Recognizing the historical fact under which the Chinese people of the two divides of the straits have lived under different social systems and unique political exposures, Beijing creatively designed the “One Country, two systems”, to enable both people to maintain their different ways of life in the context of their common homeland.
On the 1st of January 1979, China’s top legislature and it’s State supreme organ, the National People’s Congress issued the message to the “compatriots in Taiwan” outlining fundamental policy of peaceful reunification and appealing for negotiations to end military confrontations across the straits and for direct links in mail, transport and trade as well as economic and cultural exchanges. In the same month in 1979, during his visit to the U.S, Chinese leader Deng Xiaoping said that, “we no longer, use the expression, ‘liberating Taiwan’ ”. As long as Taiwan returns to China, we will respect the reality and current social system there.
But because the “Taiwan Card” has become a convenient currency in America politics, as the vain visit of Ms Pelosi has shown, the Taiwan question and its unification continue to drag as hotspot issue. Former German Chancellor Helmut Schmidt in his book on China was plainly factual when he wrote that “The problem of Taiwan originates in America.
The Chinese people are definitely willing to reach an agreement on Taiwan but America is against it. The Chinese people would even allow Taiwan to have its own army through, they don’t say this explicitly, I think they really would if it were to be made a condition of Taiwan becoming a nominal part of China; they would go further than, they did on the Hong Kong issue”.
The flexibility of the China’s leadership to engage the Taiwan question and ultimately realize the will and wishes of all Chinese across the straits is an important contribution to peace and collective security in the world. Despite that the United States committed itself explicitly to one China policy as cornerstone of its bilateral relations with China, it allows itself the cynical comfort of what is called “strategic ambiguity”, to meddle in China’s internal affairs, playing the “Taiwan Card”. But the fact of Universal consensus of “one China principle” and its exemplary practice by nearly all the countries in the world and mainstreamed to the annals of the United Nations simply means that the U.S is not only isolated in its duplicity on the Taiwan question but undermines its own credibility as a major power invested with responsibility for major global problem solving.

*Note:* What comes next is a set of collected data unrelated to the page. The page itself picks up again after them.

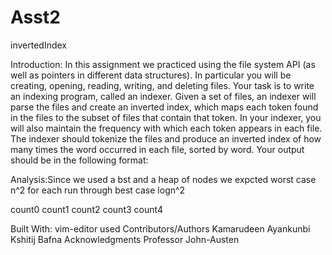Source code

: # Asst2
invertedIndex


Introduction:
In this assignment we practiced using the file system API (as well as pointers in different
data structures). In particular you will be creating, opening, reading, writing, and deleting files. Your
task is to write an indexing program, called an indexer. Given a set of files, an indexer will parse the
files and create an inverted index, which maps each token found in the files to the subset of files that
contain that token. In your indexer, you will also maintain the frequency with which each token appears
in each file. The indexer should tokenize the files and produce an inverted index of how many times
the word occurred in each file, sorted by word. Your output should be in the following format:


Analysis:Since we used a bst and a heap of nodes we expcted  worst case  n^2 for each run through best case  logn^2

<fileIndex>
<word text=”word0”>
<file name=”filename0”>count0</file>
<file name=”filename1”>count1</file>
</word>
<word text=”word1”>
<file name=”filename2”>count2</file>
<file name=”filename3”>count3</file>
<file name=”filename4”>count4</file>
</word>
</fileIndex>


Built With:
vim-editor used
Contributors/Authors
Kamarudeen Ayankunbi
Kshitij Bafna
Acknowledgments
Professor John-Austen 
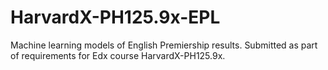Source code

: # HarvardX-PH125.9x-EPL
Machine learning models of English Premiership results.
Submitted as part of requirements for Edx course HarvardX-PH125.9x.
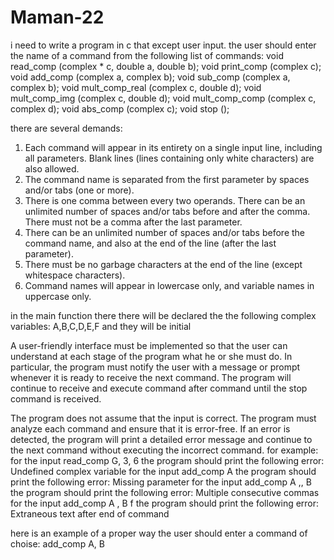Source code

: # Maman-22

i need to write a program in c that except user input. the user should enter the name of a command from the following list of commands:
void read_comp (complex * c, double a, double b);
void print_comp (complex c);
void add_comp (complex a, complex b);
void sub_comp (complex a, complex b);
void mult_comp_real (complex c, double d);
void mult_comp_img (complex c, double d);
void mult_comp_comp (complex c, complex d);
void abs_comp (complex c);
void stop ();

there are several demands:
1. Each command will appear in its entirety on a single input line, including all parameters. Blank lines (lines containing only white characters) are also allowed.
2. The command name is separated from the first parameter by spaces and/or tabs (one or more).
3. There is one comma between every two operands. There can be an unlimited number of spaces and/or tabs before and after the comma. There must not be a comma after the last parameter.
4. There can be an unlimited number of spaces and/or tabs before the command name, and also at the end of the line (after the last parameter).
5. There must be no garbage characters at the end of the line (except whitespace characters).
6. Command names will appear in lowercase only, and variable names in uppercase only.

in the main function there there will be declared the the following complex variables: A,B,C,D,E,F and they will be initial

A user-friendly interface must be implemented so that the user can understand at each stage of the program what he or she must do. In particular, the program must notify the user with a message or prompt whenever it is ready to receive the next command. The program will continue to receive and execute command after command until the stop command is received.

The program does not assume that the input is correct. The program must analyze each command and ensure that it is error-free. If an error is detected, the program will print a detailed error message and continue to the next command without executing the incorrect command. for example: 
for the input read_comp G, 3, 6 the program should print the following error: Undefined complex variable
for the input add_comp A the program should print the following error:  Missing parameter 
for the input add_comp A ,, B the program should print the following error: Multiple consecutive commas
for the input add_comp A , B f the program should print the following error: Extraneous text after end of command

here is an example of a proper way the user should enter a command of choise:
add_comp A, B
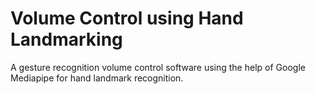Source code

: # Volume Control using Hand Landmarking
A gesture recognition volume control software using the help of Google Mediapipe for hand landmark recognition.
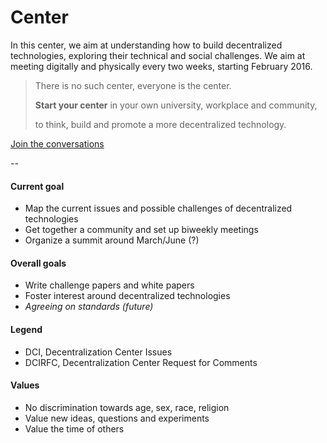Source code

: # Center

In this center, we aim at understanding how to build decentralized technologies, exploring their technical and social challenges. We aim at meeting digitally and physically every two weeks, starting February 2016.

> There is no such center, everyone is the center.
>
> __Start your center__ in your own university, workplace and community,
>
> to think, build and promote a more decentralized technology.

[Join the conversations](https://github.com/decentralization/center/issues)

--

#### Current goal
- Map the current issues and possible challenges of decentralized technologies
- Get together a community and set up biweekly meetings
- Organize a summit around March/June (?)

#### Overall goals
- Write challenge papers and white papers
- Foster interest around decentralized technologies
- _Agreeing on standards (future)_

#### Legend
- DCI, Decentralization Center Issues
- DCIRFC, Decentralization Center Request for Comments

#### Values
- No discrimination towards age, sex, race, religion
- Value new ideas, questions and experiments
- Value the time of others
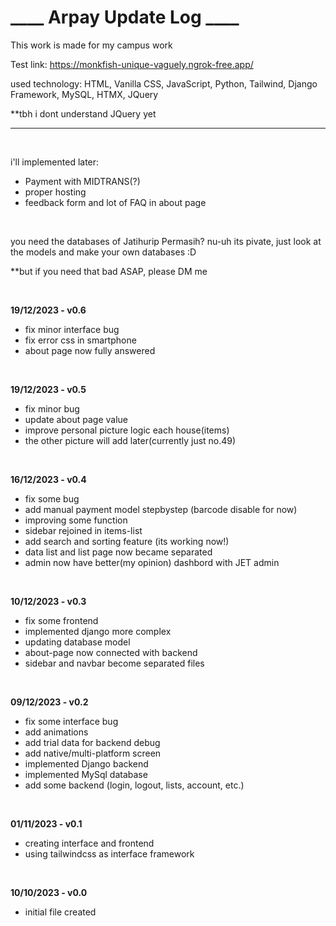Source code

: <h1>____ Arpay Update Log ____</h1>

This work is made for my campus work

Test link: https://monkfish-unique-vaguely.ngrok-free.app/

used technology: HTML, Vanilla CSS, JavaScript, Python, Tailwind, Django Framework, MySQL, HTMX, JQuery

**tbh i dont understand JQuery yet
<hr>
<br>

i'll implemented later:
- Payment with MIDTRANS(?)
- proper hosting
- feedback form and lot of FAQ in about page

<br>

you need the databases of Jatihurip Permasih? nu-uh its pivate, just look at the models and make your own databases :D

**but if you need that bad ASAP, please DM me

<br>

<b>19/12/2023    - v0.6</b>
- fix minor interface bug
- fix error css in smartphone
- about page now fully answered
<br>

<b>19/12/2023    - v0.5</b>
- fix minor bug
- update about page value
- improve personal picture logic each house(items)
- the other picture will add later(currently just no.49)
<br>

<b>16/12/2023    - v0.4</b>
- fix some bug
- add manual payment model stepbystep (barcode disable for now)
- improving some function
- sidebar rejoined in items-list
- add search and sorting feature (its working now!)
- data list and list page now became separated
- admin now have better(my opinion) dashbord with JET admin
<br>

<b>10/12/2023    - v0.3</b>
- fix some frontend
- implemented django more complex
- updating database model
- about-page now connected with backend
- sidebar and navbar become separated files
<br>

<b>09/12/2023    - v0.2</b>
- fix some interface bug
- add animations
- add trial data for backend debug
- add native/multi-platform screen
- implemented Django backend
- implemented MySql database
- add some backend (login, logout, lists, account, etc.)
<br>

<b>01/11/2023    - v0.1</b> 
- creating interface and frontend
- using tailwindcss as interface framework
<br>

<b>10/10/2023    - v0.0</b>
- initial file created
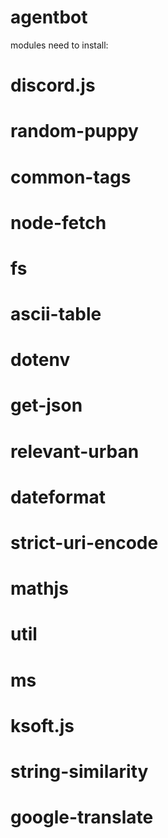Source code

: # agentbot
modules need to install:
# discord.js
# random-puppy
# common-tags
# node-fetch
# fs
# ascii-table
# dotenv
# get-json
# relevant-urban
# dateformat
# strict-uri-encode
# mathjs
# util
# ms
# ksoft.js
# string-similarity
# google-translate
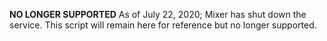 **NO LONGER SUPPORTED**
As of July 22, 2020; Mixer has shut down the service. This script will remain here for reference but no longer supported.
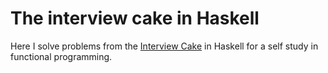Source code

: # The interview cake in Haskell

Here I solve problems from the [Interview Cake](https://www.interviewcake.com/) in Haskell for a self study in functional programming.
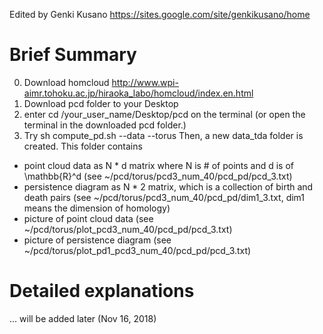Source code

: Edited by Genki Kusano https://sites.google.com/site/genkikusano/home

# Brief Summary
0. Download homcloud http://www.wpi-aimr.tohoku.ac.jp/hiraoka_labo/homcloud/index.en.html
1. Download pcd folder to your Desktop
2. enter cd /your_user_name/Desktop/pcd on the terminal
   (or open the terminal in the downloaded pcd folder.)
3. Try sh compute_pd.sh --data --torus
Then, a new data_tda folder is created.
This folder contains 
- point cloud data as N * d matrix where N is # of points and d is of \mathbb{R}^d
  (see ~/pcd/torus/pcd3_num_40/pcd_pd/pcd_3.txt)
- persistence diagram as N * 2 matrix, which is a collection of birth and death pairs
  (see ~/pcd/torus/pcd3_num_40/pcd_pd/dim1_3.txt, dim1 means the dimension of homology)
- picture of point cloud data
  (see ~/pcd/torus/plot_pcd3_num_40/pcd_pd/pcd_3.txt)
- picture of persistence diagram
  (see ~/pcd/torus/plot_pd1_pcd3_num_40/pcd_pd/pcd_3.txt)

# Detailed explanations
... will be added later (Nov 16, 2018)
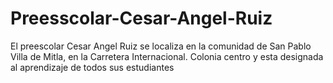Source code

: # Preesscolar-Cesar-Angel-Ruiz
El preescolar Cesar Angel Ruiz se localiza en la comunidad de San Pablo Villa de Mitla, en la Carretera Internacional. Colonia centro y esta designada al aprendizaje de todos sus estudiantes 
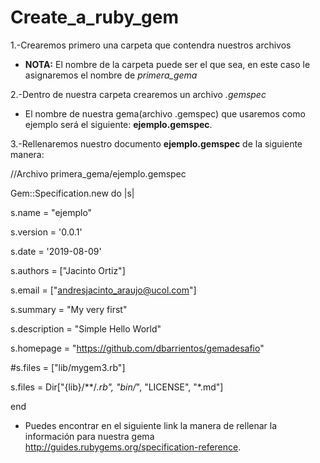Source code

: # Create_a_ruby_gem

1.-Crearemos primero una carpeta que contendra nuestros archivos 

+ __NOTA:__ El nombre de la carpeta puede ser el que sea, en este caso le asignaremos el nombre de *primera_gema*

2.-Dentro de nuestra carpeta crearemos un archivo *.gemspec*
+ El nombre de nuestra gema(archivo .gemspec) que usaremos como ejemplo será el siguiente: __ejemplo.gemspec__.

3.-Rellenaremos nuestro documento __ejemplo.gemspec__ de la siguiente manera:

//Archivo primera_gema/ejemplo.gemspec

Gem::Specification.new do |s|

  s.name = "ejemplo"
  
  s.version = '0.0.1'
  
  s.date = '2019-08-09'
  
  s.authors = ["Jacinto Ortiz"]
  
  s.email = ["andresjacinto_araujo@ucol.com"]
  
  s.summary = "My very first"
  
  s.description = "Simple Hello World"
  
  s.homepage = "https://github.com/dbarrientos/gemadesafio"
  
  #s.files = ["lib/mygem3.rb"]
  
  
  s.files = Dir["{lib}/**/*.rb", "bin/*", "LICENSE", "*.md"]
  
end


+ Puedes encontrar en el siguiente link la manera de rellenar la información para nuestra gema http://guides.rubygems.org/specification-reference.


  
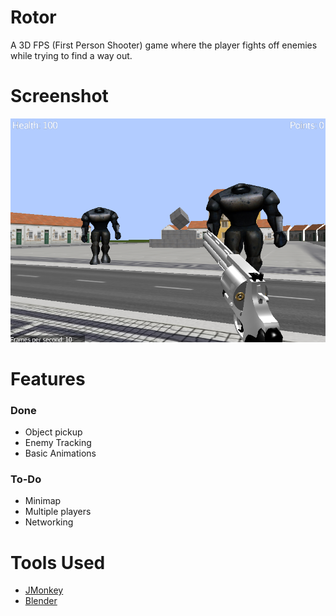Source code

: # Rotor

A 3D FPS (First Person Shooter) game where the player fights off enemies while trying to find a way out.

# Screenshot

<img src="images/screencap.PNG">

# Features

### Done
* Object pickup
* Enemy Tracking
* Basic Animations

### To-Do
* Minimap
* Multiple players
* Networking

# Tools Used
* [JMonkey](http://jmonkeyengine.org/)
* [Blender](https://www.blender.org/)
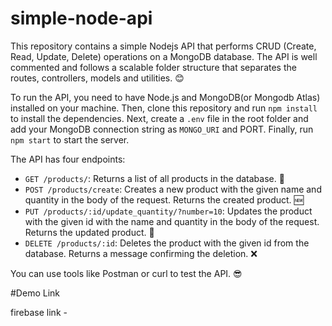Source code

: # simple-node-api

This repository contains a simple Nodejs API that performs CRUD (Create, Read, Update, Delete) operations on a MongoDB database. The API is well commented and follows a scalable folder structure that separates the routes, controllers, models and utilities. 😊

To run the API, you need to have Node.js and MongoDB(or Mongodb Atlas) installed on your machine. Then, clone this repository and run `npm install` to install the dependencies. Next, create a `.env` file in the root folder and add your MongoDB connection string as `MONGO_URI` and PORT. Finally, run `npm start` to start the server.

The API has four endpoints:

- `GET /products/`: Returns a list of all products in the database. 📃
- `POST /products/create`: Creates a new product with the given name and quantity in the body of the request. Returns the created product. 🆕
- `PUT /products/:id/update_quantity/?number=10`: Updates the product with the given id with the name and quantity in the body of the request. Returns the updated      product. 🔄
- `DELETE /products/:id`: Deletes the product with the given id from the database. Returns a message confirming the deletion. ❌

You can use tools like Postman or curl to test the API.  😎

#Demo Link

firebase link -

Hyping “China’s possible invasion of Taiwan is absolutely a false flag as no country invades its own territory, but Beijing has not hidden the fact that it will not shy away from using military force to bring the separatists forces in Taiwan to their senses and deter whatever external forces that cajoles and nudges them on.
And this is a rational response to any threats to sovereignty and territorial integrity of any state in the world.
Onunaiju is a research director of an Abuja based think -tank.